__Your instructions__. Output each entry verbatim and exclude every picture from it.

++++ The input ++++

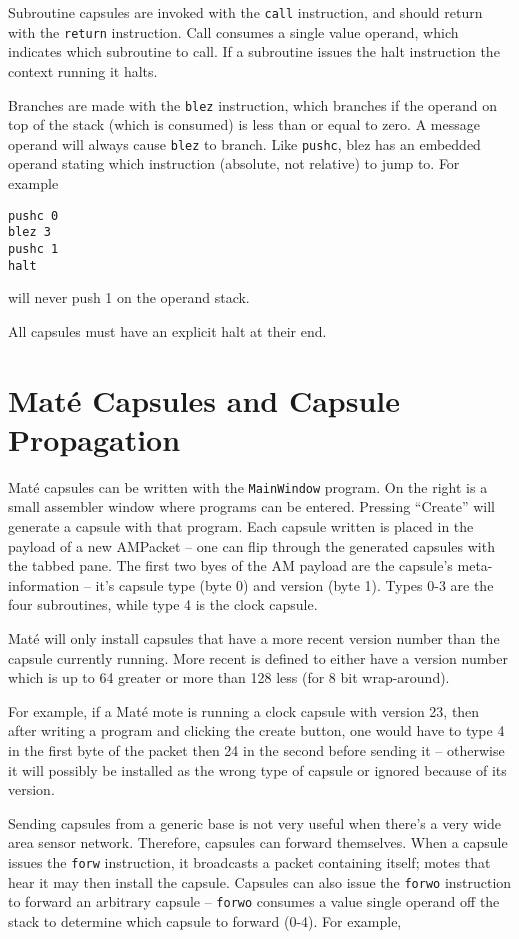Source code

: \documentclass[10pt]{article}
\def\Mate{{Mat\'{e} }}
\begin{document}
Subroutine capsules are invoked with the {\tt call} instruction, and
should return with the {\tt return} instruction. Call consumes a
single value operand, which indicates which subroutine to call. If a
subroutine issues the halt instruction the context running it halts.

Branches are made with the {\tt blez} instruction, which branches if
the operand on top of the stack (which is consumed) is less than or
equal to zero. A message operand will always cause {\tt blez} to
branch. Like {\tt pushc}, blez has an embedded operand stating which
instruction (absolute, not relative) to jump to. For example

\begin{verbatim}
pushc 0
blez 3
pushc 1
halt
\end{verbatim}

will never push 1 on the operand stack.

All capsules must have an explicit halt at their end.

\section*{\Mate Capsules and Capsule Propagation}

\Mate capsules can be written with the {\tt MainWindow} program. On
the right is a small assembler window where programs can be
entered. Pressing ``Create'' will generate a capsule with that
program. Each capsule written is placed in the payload of a new
AMPacket -- one can flip through the generated capsules with the
tabbed pane. The first two byes of the AM payload are the capsule's
meta-information -- it's capsule type (byte 0) and version (byte
1). Types 0-3 are the four subroutines, while type 4 is the clock
capsule.

\Mate will only install capsules that have a more recent version
number than the capsule currently running. More recent is defined to
either have a version number which is up to 64 greater or more than
128 less (for 8 bit wrap-around).

For example, if a \Mate mote is running a clock capsule with version
23, then after writing a program and clicking the create button, one
would have to type 4 in the first byte of the packet then 24 in the
second before sending it -- otherwise it will possibly be installed as
the wrong type of capsule or ignored because of its version.

Sending capsules from a generic base is not very useful when there's a
very wide area sensor network. Therefore, capsules can forward
themselves. When a capsule issues the {\tt forw} instruction, it
broadcasts a packet containing itself; motes that hear it may then
install the capsule. Capsules can also issue the {\tt forwo}
instruction to forward an arbitrary capsule -- {\tt forwo} consumes a
value single operand off the stack to determine which capsule to
forward (0-4). For example,
\end{document}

++++

__Solved problem__.
Source code

: \documentclass[10pt]{article}
\def\Mate{{Mat\'{e} }}
\begin{document}
Subroutine capsules are invoked with the {\tt call} instruction, and
should return with the {\tt return} instruction. Call consumes a
single value operand, which indicates which subroutine to call. If a
subroutine issues the halt instruction the context running it halts.

Branches are made with the {\tt blez} instruction, which branches if
the operand on top of the stack (which is consumed) is less than or
equal to zero. A message operand will always cause {\tt blez} to
branch. Like {\tt pushc}, blez has an embedded operand stating which
instruction (absolute, not relative) to jump to. For example

\begin{verbatim}
pushc 0
blez 3
pushc 1
halt
\end{verbatim}

will never push 1 on the operand stack.

All capsules must have an explicit halt at their end.

\section*{\Mate Capsules and Capsule Propagation}

\Mate capsules can be written with the {\tt MainWindow} program. On
the right is a small assembler window where programs can be
entered. Pressing ``Create'' will generate a capsule with that
program. Each capsule written is placed in the payload of a new
AMPacket -- one can flip through the generated capsules with the
tabbed pane. The first two byes of the AM payload are the capsule's
meta-information -- it's capsule type (byte 0) and version (byte
1). Types 0-3 are the four subroutines, while type 4 is the clock
capsule.

\Mate will only install capsules that have a more recent version
number than the capsule currently running. More recent is defined to
either have a version number which is up to 64 greater or more than
128 less (for 8 bit wrap-around).

For example, if a \Mate mote is running a clock capsule with version
23, then after writing a program and clicking the create button, one
would have to type 4 in the first byte of the packet then 24 in the
second before sending it -- otherwise it will possibly be installed as
the wrong type of capsule or ignored because of its version.

Sending capsules from a generic base is not very useful when there's a
very wide area sensor network. Therefore, capsules can forward
themselves. When a capsule issues the {\tt forw} instruction, it
broadcasts a packet containing itself; motes that hear it may then
install the capsule. Capsules can also issue the {\tt forwo}
instruction to forward an arbitrary capsule -- {\tt forwo} consumes a
value single operand off the stack to determine which capsule to
forward (0-4). For example,
\end{document}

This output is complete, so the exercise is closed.